*** DATASET ***

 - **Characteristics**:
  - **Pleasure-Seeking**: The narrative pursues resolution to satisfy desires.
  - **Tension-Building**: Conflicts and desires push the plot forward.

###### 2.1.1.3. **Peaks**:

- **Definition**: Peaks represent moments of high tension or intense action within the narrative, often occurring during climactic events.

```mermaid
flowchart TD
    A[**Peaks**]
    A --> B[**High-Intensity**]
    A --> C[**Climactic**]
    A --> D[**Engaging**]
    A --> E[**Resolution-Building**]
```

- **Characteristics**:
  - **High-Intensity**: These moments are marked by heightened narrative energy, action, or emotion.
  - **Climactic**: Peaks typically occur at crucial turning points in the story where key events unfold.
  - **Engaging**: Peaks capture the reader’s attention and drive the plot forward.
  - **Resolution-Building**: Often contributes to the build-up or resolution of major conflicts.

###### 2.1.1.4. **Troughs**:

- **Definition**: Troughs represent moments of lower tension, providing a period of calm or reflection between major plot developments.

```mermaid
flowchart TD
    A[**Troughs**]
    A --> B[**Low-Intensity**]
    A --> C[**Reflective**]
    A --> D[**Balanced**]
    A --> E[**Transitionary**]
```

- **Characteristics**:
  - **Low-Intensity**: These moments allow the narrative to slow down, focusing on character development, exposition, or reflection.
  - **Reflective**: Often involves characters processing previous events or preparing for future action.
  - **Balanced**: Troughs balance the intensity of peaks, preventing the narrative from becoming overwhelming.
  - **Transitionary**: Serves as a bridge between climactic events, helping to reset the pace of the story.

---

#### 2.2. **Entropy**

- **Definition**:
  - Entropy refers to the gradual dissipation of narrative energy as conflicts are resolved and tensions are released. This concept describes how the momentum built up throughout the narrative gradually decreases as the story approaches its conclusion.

*** End of DATASET ***

◆ **WORK ORDER**
From the line holding "- **Climactic**: Peaks" to the end of the listing, copy every line exactly, both ends included, and add nothing.

◆ **EXERCISE ANSWER**
  - **Climactic**: Peaks typically occur at crucial turning points in the story where key events unfold.
  - **Engaging**: Peaks capture the reader’s attention and drive the plot forward.
  - **Resolution-Building**: Often contributes to the build-up or resolution of major conflicts.

###### 2.1.1.4. **Troughs**:

- **Definition**: Troughs represent moments of lower tension, providing a period of calm or reflection between major plot developments.

```mermaid
flowchart TD
    A[**Troughs**]
    A --> B[**Low-Intensity**]
    A --> C[**Reflective**]
    A --> D[**Balanced**]
    A --> E[**Transitionary**]
```

- **Characteristics**:
  - **Low-Intensity**: These moments allow the narrative to slow down, focusing on character development, exposition, or reflection.
  - **Reflective**: Often involves characters processing previous events or preparing for future action.
  - **Balanced**: Troughs balance the intensity of peaks, preventing the narrative from becoming overwhelming.
  - **Transitionary**: Serves as a bridge between climactic events, helping to reset the pace of the story.

---

#### 2.2. **Entropy**

- **Definition**:
  - Entropy refers to the gradual dissipation of narrative energy as conflicts are resolved and tensions are released. This concept describes how the momentum built up throughout the narrative gradually decreases as the story approaches its conclusion.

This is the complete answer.